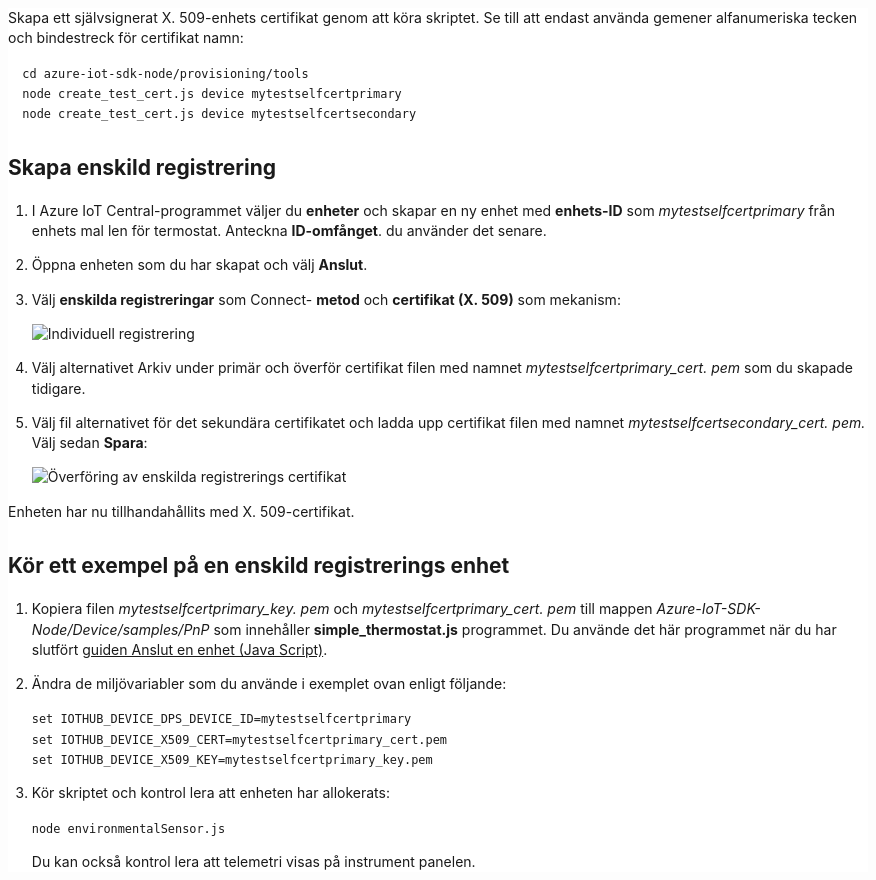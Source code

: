 Skapa ett självsignerat X. 509-enhets certifikat genom att köra skriptet. Se till att endast använda gemener alfanumeriska tecken och bindestreck för certifikat namn:

  ```cmd/sh
    cd azure-iot-sdk-node/provisioning/tools
    node create_test_cert.js device mytestselfcertprimary
    node create_test_cert.js device mytestselfcertsecondary 
  ```

## <a name="create-individual-enrollment"></a>Skapa enskild registrering

1. I Azure IoT Central-programmet väljer du **enheter** och skapar en ny enhet med **enhets-ID** som _mytestselfcertprimary_ från enhets mal len för termostat. Anteckna **ID-omfånget**. du använder det senare.

1. Öppna enheten som du har skapat och välj **Anslut**.

1. Välj **enskilda registreringar** som Connect- **metod** och **certifikat (X. 509)** som mekanism:

    ![Individuell registrering](./media/how-to-connect-devices-x509/individual-device-connect.png)

1. Välj alternativet Arkiv under primär och överför certifikat filen med namnet _mytestselfcertprimary_cert. pem_ som du skapade tidigare.

1. Välj fil alternativet för det sekundära certifikatet och ladda upp certifikat filen med namnet _mytestselfcertsecondary_cert. pem._ Välj sedan **Spara**:

    ![Överföring av enskilda registrerings certifikat](./media/how-to-connect-devices-x509/individual-enrollment.png)

Enheten har nu tillhandahållits med X. 509-certifikat.

## <a name="run-a-sample-individual-enrollment-device"></a>Kör ett exempel på en enskild registrerings enhet

1. Kopiera filen _mytestselfcertprimary_key. pem_ och _mytestselfcertprimary_cert. pem_ till mappen _Azure-IoT-SDK-Node/Device/samples/PnP_ som innehåller **simple_thermostat.js** programmet. Du använde det här programmet när du har slutfört [guiden Anslut en enhet (Java Script)](./tutorial-connect-device.md).

1. Ändra de miljövariabler som du använde i exemplet ovan enligt följande:

    ```cmd/sh
    set IOTHUB_DEVICE_DPS_DEVICE_ID=mytestselfcertprimary
    set IOTHUB_DEVICE_X509_CERT=mytestselfcertprimary_cert.pem
    set IOTHUB_DEVICE_X509_KEY=mytestselfcertprimary_key.pem
    ```

1. Kör skriptet och kontrol lera att enheten har allokerats:

    ```cmd/sh
    node environmentalSensor.js
    ```

    Du kan också kontrol lera att telemetri visas på instrument panelen.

____________________

_Work request_
Could you write out, exactly, each line of the data above from the one containing "Enheten har nu" through the last, including both?

_Answer to this task_
Enheten har nu tillhandahållits med X. 509-certifikat.

## <a name="run-a-sample-individual-enrollment-device"></a>Kör ett exempel på en enskild registrerings enhet

1. Kopiera filen _mytestselfcertprimary_key. pem_ och _mytestselfcertprimary_cert. pem_ till mappen _Azure-IoT-SDK-Node/Device/samples/PnP_ som innehåller **simple_thermostat.js** programmet. Du använde det här programmet när du har slutfört [guiden Anslut en enhet (Java Script)](./tutorial-connect-device.md).

1. Ändra de miljövariabler som du använde i exemplet ovan enligt följande:

    ```cmd/sh
    set IOTHUB_DEVICE_DPS_DEVICE_ID=mytestselfcertprimary
    set IOTHUB_DEVICE_X509_CERT=mytestselfcertprimary_cert.pem
    set IOTHUB_DEVICE_X509_KEY=mytestselfcertprimary_key.pem
    ```

1. Kör skriptet och kontrol lera att enheten har allokerats:

    ```cmd/sh
    node environmentalSensor.js
    ```

    Du kan också kontrol lera att telemetri visas på instrument panelen.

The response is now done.